As part of Fiction Friday, I want to start a mini series. This might or might not work but… if you don’t try, you don’t get.
The following excerpt is the first part of the story leading up to a big turning point in my novel. It was inspired by one of my favourite spots in Casablanca – a hidden corner behind the Hassan II mosque where one can look out to the Atlantic for hours.
Come back next Friday for Part 2!
Part 1/3 .
The narrator is Angel, a stuttering pianist with a fear of and fascination with the Atlantic Ocean.
I cycle down boulevard Moulay Youssef and reach the Hassan II mosque in less than ten minutes. I need to be away from people, away from the cars and the horns and the commotion of the city. I need to be alone.
I look up at the sky enshrouded in grey clouds. A breeze than I am thankful for has developed. Oblivious to the crowd, I walk along the seawall and around the mosque, all the way behind it. And in the shadow of the minaret, I find solitude. The bustle of cars and motorcycles is still loud but here, on the edge of the city, the call of the sea is louder. Calling to me like a low-frequency hum. The ocean is choppy and waves are breaking against the wind. I climb on the seawall and sit on top of it, legs hanging free, high above the surface.

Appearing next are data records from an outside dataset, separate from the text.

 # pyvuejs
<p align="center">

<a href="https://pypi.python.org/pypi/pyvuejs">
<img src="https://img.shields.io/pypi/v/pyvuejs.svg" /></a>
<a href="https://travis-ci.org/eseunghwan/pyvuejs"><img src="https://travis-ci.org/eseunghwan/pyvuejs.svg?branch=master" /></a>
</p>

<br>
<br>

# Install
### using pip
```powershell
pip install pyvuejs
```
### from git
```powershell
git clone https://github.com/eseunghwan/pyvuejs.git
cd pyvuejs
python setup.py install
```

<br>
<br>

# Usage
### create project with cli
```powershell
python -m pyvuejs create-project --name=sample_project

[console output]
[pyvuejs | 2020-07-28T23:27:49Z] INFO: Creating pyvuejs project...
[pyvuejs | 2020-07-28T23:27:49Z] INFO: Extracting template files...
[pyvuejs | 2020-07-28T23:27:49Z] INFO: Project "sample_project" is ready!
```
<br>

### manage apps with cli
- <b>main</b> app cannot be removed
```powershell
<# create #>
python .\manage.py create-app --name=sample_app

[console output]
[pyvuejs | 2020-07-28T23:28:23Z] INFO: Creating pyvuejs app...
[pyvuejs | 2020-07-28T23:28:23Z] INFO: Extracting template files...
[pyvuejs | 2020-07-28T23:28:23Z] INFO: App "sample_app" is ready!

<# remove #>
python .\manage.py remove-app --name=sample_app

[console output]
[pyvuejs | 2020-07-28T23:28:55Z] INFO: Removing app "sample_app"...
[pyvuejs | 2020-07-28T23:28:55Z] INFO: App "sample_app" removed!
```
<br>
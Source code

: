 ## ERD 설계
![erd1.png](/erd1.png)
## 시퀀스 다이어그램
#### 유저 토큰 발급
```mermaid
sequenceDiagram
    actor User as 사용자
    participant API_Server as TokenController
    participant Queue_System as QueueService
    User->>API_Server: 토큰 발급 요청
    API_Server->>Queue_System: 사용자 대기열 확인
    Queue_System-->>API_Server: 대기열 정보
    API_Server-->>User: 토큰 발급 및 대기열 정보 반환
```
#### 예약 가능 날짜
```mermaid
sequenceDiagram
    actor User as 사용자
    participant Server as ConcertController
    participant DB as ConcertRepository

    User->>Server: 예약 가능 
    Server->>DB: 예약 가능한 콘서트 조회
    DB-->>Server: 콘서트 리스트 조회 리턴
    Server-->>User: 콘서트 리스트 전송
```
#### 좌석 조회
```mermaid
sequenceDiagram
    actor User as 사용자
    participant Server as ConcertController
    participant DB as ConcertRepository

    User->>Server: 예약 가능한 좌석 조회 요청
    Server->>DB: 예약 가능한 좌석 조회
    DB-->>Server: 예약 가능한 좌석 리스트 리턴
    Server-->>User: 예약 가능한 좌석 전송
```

I sit here for a while, eyes on the horizon, thoughts sailing off to sea. At first, I think of my mother, her moroseness and her puzzling behaviour; but every so often, my mind wanders off to Berlin, ricocheting back and forth like a tennis ball between a racket and the wall. I see Salma, her hazel eyes and bewitching laughter. Her violin, like an extension of her arm, like music built in at the edge of her fingers. I hear a soft melody wandering off to far-away places, waltzing away like golden dust in the wind.
I shut my eyes and find behind my eyelids an unrivalled serenity, a comforting stillness. The conviction that everything will be all right.